Future of air defence: laser-drone wars

A. Combatants fire surface-to-air missile at a 747. B. The drone fires a laser beam at the missile. C. The laser strikes the missile’s optics. D. The missile is deflected.
Date:8 May 2014 Tags:, , ,

Four years ago the Airborne Laser Test Bed, a modified 747 that shoots lethal photons, destroyed a ballistic missile in flight by blasting it with a chemical laser. But after its test demonstration, the Pentagon mothballed the plane because of its annual R1 billion-plus price tag.

Still, the dream of flying laser weapons won’t rest in the boneyard if DARPA has anything to do with it. The agency is researching fibre-optic lasers as an alternative to massive chemical lasers.

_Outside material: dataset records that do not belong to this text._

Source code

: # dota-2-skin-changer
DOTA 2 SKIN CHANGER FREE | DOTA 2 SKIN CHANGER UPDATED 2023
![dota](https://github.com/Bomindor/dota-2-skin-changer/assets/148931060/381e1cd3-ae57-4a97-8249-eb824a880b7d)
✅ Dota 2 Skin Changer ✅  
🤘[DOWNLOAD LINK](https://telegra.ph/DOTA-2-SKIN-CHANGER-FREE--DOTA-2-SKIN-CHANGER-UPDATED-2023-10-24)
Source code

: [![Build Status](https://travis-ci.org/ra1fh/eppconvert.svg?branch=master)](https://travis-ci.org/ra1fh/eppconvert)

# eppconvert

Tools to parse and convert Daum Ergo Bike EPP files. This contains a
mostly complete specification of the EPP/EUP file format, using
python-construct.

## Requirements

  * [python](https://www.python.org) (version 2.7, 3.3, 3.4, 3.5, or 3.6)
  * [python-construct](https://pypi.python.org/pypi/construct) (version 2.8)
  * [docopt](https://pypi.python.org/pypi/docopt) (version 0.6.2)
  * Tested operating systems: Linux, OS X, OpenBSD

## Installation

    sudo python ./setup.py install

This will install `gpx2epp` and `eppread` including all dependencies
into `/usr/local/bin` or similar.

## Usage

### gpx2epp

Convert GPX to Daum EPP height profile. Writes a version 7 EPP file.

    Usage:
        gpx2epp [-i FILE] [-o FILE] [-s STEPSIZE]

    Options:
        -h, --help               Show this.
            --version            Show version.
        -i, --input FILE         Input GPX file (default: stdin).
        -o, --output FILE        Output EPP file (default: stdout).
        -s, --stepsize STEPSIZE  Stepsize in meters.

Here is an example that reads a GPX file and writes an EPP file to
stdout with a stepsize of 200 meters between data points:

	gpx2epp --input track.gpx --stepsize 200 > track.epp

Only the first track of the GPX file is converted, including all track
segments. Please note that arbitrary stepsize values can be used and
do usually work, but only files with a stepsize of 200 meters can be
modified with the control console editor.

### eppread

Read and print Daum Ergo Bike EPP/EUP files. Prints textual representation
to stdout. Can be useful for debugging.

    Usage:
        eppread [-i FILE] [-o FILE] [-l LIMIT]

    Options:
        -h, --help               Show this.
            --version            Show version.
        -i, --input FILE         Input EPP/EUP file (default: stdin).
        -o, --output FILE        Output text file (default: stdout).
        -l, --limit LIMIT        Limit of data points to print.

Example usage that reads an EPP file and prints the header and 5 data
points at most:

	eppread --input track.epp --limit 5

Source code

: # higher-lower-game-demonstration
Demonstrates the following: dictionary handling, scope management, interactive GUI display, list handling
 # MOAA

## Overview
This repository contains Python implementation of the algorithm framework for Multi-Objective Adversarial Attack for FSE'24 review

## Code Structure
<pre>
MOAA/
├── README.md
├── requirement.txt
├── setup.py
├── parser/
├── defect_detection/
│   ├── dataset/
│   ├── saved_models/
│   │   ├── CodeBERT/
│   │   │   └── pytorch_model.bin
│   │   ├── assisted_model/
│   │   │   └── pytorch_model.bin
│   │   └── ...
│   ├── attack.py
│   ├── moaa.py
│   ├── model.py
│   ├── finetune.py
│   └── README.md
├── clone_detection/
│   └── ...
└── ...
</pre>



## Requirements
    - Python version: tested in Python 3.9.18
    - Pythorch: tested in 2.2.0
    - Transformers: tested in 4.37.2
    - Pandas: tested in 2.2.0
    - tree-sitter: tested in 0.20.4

Lockheed Martin and Northrop Grumman were awarded contracts to build a prototype for a classified programme called Endurance. Instead of blowing up a missile, this system will target optically guided missiles. The programme can take advantage of lightweight lasers on drones because it takes less power to scorch optics than to melt a rocket casing. This technology could protect combat aircraft or counter terrorist threats to commercial airlines.

Why fibre?

Higher quality
Fibre lasers have near-perfect beam quality, which is a measure of how much energy can be focused in one area. Endurance will combine dozens of fibre-laser beams into one with superb beam quality.

Mature
The telecoms boom of the ’90s accelerated fibre-optic tech. When the industry went bust in 2001, fibre companies found a new market: high-power fibre lasers for manufacturing. That means they’re designed to be reliable.

Efficient
The material of most high-power fibre lasers has a high quantum efficiency; the wavelength of light energising the laser is close to that of the laser’s output colour. Fewer photons are wasted, and the system weighs less.